> SUPPLIED DATA
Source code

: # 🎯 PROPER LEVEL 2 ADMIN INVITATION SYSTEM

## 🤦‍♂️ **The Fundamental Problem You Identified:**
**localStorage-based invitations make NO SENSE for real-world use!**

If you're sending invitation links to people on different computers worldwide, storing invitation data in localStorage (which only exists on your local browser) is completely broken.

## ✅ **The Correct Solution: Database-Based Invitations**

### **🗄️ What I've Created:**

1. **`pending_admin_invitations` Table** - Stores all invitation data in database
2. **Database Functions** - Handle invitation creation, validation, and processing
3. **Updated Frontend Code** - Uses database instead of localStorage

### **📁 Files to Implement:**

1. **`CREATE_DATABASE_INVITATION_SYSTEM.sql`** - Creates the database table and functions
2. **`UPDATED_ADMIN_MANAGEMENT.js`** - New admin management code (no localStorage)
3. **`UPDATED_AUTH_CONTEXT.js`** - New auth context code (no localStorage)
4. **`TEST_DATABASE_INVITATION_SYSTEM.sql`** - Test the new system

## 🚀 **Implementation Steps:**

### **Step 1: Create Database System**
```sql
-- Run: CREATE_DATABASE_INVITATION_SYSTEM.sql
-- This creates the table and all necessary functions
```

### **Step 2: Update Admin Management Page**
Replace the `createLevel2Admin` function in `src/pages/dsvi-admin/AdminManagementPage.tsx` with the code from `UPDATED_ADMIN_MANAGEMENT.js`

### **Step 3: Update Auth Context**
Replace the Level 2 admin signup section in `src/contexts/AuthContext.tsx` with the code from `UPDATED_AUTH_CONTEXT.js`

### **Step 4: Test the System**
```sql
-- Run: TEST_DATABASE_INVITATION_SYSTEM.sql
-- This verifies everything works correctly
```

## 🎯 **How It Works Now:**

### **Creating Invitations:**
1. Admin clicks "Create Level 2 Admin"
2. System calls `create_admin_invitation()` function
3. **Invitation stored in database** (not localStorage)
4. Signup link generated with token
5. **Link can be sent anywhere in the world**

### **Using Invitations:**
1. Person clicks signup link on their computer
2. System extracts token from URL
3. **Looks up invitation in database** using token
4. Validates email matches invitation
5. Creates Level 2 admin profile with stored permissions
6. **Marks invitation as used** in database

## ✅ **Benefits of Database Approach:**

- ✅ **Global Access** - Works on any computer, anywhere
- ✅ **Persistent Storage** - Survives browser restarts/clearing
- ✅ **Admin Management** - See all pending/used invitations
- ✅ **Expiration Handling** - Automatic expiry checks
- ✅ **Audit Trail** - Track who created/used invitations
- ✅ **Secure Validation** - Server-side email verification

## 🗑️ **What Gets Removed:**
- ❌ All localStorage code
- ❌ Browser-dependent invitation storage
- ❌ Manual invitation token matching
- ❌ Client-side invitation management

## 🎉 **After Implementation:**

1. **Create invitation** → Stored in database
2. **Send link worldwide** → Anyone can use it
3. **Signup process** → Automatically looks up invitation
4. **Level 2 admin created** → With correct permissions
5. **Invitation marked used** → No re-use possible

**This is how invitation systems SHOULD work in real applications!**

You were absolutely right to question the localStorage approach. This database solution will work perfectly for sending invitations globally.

> EXERCISE INSTRUCTIONS
All of the data above must be retyped exactly.

> RESULT OF THIS TASK
Source code

: # 🎯 PROPER LEVEL 2 ADMIN INVITATION SYSTEM

## 🤦‍♂️ **The Fundamental Problem You Identified:**
**localStorage-based invitations make NO SENSE for real-world use!**

If you're sending invitation links to people on different computers worldwide, storing invitation data in localStorage (which only exists on your local browser) is completely broken.

## ✅ **The Correct Solution: Database-Based Invitations**

### **🗄️ What I've Created:**

1. **`pending_admin_invitations` Table** - Stores all invitation data in database
2. **Database Functions** - Handle invitation creation, validation, and processing
3. **Updated Frontend Code** - Uses database instead of localStorage

### **📁 Files to Implement:**

1. **`CREATE_DATABASE_INVITATION_SYSTEM.sql`** - Creates the database table and functions
2. **`UPDATED_ADMIN_MANAGEMENT.js`** - New admin management code (no localStorage)
3. **`UPDATED_AUTH_CONTEXT.js`** - New auth context code (no localStorage)
4. **`TEST_DATABASE_INVITATION_SYSTEM.sql`** - Test the new system

## 🚀 **Implementation Steps:**

### **Step 1: Create Database System**
```sql
-- Run: CREATE_DATABASE_INVITATION_SYSTEM.sql
-- This creates the table and all necessary functions
```

### **Step 2: Update Admin Management Page**
Replace the `createLevel2Admin` function in `src/pages/dsvi-admin/AdminManagementPage.tsx` with the code from `UPDATED_ADMIN_MANAGEMENT.js`

### **Step 3: Update Auth Context**
Replace the Level 2 admin signup section in `src/contexts/AuthContext.tsx` with the code from `UPDATED_AUTH_CONTEXT.js`

### **Step 4: Test the System**
```sql
-- Run: TEST_DATABASE_INVITATION_SYSTEM.sql
-- This verifies everything works correctly
```

## 🎯 **How It Works Now:**

### **Creating Invitations:**
1. Admin clicks "Create Level 2 Admin"
2. System calls `create_admin_invitation()` function
3. **Invitation stored in database** (not localStorage)
4. Signup link generated with token
5. **Link can be sent anywhere in the world**

### **Using Invitations:**
1. Person clicks signup link on their computer
2. System extracts token from URL
3. **Looks up invitation in database** using token
4. Validates email matches invitation
5. Creates Level 2 admin profile with stored permissions
6. **Marks invitation as used** in database

## ✅ **Benefits of Database Approach:**

- ✅ **Global Access** - Works on any computer, anywhere
- ✅ **Persistent Storage** - Survives browser restarts/clearing
- ✅ **Admin Management** - See all pending/used invitations
- ✅ **Expiration Handling** - Automatic expiry checks
- ✅ **Audit Trail** - Track who created/used invitations
- ✅ **Secure Validation** - Server-side email verification

## 🗑️ **What Gets Removed:**
- ❌ All localStorage code
- ❌ Browser-dependent invitation storage
- ❌ Manual invitation token matching
- ❌ Client-side invitation management

## 🎉 **After Implementation:**

1. **Create invitation** → Stored in database
2. **Send link worldwide** → Anyone can use it
3. **Signup process** → Automatically looks up invitation
4. **Level 2 admin created** → With correct permissions
5. **Invitation marked used** → No re-use possible

**This is how invitation systems SHOULD work in real applications!**

You were absolutely right to question the localStorage approach. This database solution will work perfectly for sending invitations globally.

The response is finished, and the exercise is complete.